WORK REQUEST:
Below are the records; give the number of their lines that contain the word "Template" and nothing more.

DATA TO EXAMINE:
○ ○ ○ ○
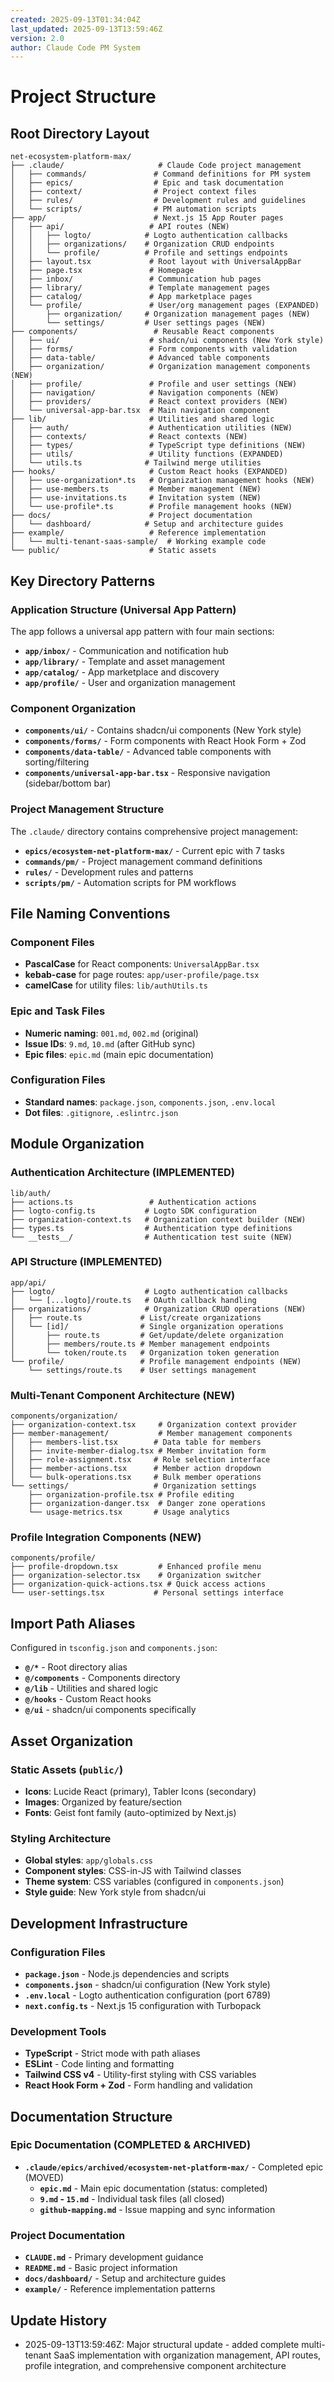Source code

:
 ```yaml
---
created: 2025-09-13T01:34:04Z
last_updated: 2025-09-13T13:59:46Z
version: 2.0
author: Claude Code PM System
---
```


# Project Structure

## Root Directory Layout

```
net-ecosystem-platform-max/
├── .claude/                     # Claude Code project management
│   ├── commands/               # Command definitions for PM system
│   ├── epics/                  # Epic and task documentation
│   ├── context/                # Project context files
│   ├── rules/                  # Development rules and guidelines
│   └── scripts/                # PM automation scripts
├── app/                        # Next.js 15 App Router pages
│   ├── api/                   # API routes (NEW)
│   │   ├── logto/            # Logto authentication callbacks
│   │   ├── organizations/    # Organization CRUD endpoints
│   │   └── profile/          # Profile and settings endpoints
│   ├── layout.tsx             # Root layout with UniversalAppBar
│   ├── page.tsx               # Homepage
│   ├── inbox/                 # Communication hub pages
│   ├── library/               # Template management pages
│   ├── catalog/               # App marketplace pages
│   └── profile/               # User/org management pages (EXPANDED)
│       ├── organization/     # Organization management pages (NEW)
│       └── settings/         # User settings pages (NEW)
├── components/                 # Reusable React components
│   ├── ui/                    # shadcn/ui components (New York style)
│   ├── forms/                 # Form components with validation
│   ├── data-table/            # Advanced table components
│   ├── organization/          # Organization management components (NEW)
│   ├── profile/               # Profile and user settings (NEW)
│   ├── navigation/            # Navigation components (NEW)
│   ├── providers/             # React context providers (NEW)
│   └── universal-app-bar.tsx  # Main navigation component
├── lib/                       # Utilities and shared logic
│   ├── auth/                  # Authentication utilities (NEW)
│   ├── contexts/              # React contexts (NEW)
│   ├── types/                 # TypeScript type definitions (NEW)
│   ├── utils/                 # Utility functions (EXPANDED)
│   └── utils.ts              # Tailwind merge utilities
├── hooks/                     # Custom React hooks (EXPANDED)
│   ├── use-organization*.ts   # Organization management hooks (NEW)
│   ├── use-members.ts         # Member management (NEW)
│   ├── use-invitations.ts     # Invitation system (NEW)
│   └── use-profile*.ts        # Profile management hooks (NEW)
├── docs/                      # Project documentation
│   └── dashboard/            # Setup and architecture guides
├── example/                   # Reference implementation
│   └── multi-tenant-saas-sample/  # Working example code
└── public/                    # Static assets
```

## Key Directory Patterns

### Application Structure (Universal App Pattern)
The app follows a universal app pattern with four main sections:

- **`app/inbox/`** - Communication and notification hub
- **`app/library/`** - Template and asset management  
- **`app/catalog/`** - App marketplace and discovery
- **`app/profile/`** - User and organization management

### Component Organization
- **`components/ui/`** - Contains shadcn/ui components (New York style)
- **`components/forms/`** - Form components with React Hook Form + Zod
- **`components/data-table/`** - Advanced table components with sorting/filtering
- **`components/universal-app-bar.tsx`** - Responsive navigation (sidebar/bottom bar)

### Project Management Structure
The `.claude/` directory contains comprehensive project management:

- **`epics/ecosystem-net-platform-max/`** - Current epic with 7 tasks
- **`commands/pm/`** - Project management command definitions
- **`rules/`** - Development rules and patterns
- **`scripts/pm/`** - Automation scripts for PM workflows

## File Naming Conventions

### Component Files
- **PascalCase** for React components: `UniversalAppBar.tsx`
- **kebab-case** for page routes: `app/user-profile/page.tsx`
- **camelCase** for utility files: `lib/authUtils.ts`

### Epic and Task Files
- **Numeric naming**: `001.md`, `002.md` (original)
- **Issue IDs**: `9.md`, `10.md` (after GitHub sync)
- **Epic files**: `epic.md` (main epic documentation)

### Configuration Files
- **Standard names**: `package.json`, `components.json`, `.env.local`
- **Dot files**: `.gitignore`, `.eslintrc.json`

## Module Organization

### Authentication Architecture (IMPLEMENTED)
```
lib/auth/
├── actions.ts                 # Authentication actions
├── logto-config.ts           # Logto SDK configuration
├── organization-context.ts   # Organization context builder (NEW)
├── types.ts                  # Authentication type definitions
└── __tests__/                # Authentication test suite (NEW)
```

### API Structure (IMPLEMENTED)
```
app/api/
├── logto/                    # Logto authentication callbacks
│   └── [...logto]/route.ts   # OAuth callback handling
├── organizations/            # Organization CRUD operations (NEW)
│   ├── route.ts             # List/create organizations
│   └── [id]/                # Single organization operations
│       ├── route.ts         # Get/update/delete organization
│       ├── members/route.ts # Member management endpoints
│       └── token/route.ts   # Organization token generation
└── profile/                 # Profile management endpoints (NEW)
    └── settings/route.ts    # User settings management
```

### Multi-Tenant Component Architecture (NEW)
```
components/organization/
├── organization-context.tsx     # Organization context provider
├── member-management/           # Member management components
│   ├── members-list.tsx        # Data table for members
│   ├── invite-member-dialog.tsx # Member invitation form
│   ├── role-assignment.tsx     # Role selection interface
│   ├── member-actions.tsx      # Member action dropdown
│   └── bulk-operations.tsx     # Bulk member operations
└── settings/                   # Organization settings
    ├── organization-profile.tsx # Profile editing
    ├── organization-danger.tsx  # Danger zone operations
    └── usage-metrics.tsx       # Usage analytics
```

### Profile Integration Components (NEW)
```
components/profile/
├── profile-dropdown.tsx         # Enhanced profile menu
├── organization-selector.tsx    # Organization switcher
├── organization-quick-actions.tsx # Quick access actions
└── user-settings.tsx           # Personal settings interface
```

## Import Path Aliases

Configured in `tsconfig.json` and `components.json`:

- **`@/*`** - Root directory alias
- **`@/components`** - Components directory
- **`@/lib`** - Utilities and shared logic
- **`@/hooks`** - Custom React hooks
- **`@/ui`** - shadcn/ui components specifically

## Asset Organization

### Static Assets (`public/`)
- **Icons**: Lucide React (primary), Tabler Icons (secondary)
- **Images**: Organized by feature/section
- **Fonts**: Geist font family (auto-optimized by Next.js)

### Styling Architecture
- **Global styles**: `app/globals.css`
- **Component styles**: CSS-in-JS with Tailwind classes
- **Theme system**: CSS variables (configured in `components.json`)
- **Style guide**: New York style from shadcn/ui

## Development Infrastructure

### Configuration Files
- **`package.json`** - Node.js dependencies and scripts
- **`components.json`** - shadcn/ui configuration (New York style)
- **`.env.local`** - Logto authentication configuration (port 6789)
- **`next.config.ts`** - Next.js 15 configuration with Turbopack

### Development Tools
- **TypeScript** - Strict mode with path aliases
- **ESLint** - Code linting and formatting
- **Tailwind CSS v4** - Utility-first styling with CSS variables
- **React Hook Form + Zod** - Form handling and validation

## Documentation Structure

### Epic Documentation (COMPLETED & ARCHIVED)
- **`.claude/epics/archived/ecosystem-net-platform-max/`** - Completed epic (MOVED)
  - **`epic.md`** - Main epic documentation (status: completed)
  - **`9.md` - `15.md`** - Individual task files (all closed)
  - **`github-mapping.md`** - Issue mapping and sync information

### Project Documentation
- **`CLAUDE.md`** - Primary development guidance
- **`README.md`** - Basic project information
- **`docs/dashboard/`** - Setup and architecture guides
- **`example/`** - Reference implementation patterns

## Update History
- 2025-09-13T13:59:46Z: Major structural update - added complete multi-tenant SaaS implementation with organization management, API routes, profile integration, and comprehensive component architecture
○ ○ ○ ○
RESULT:
2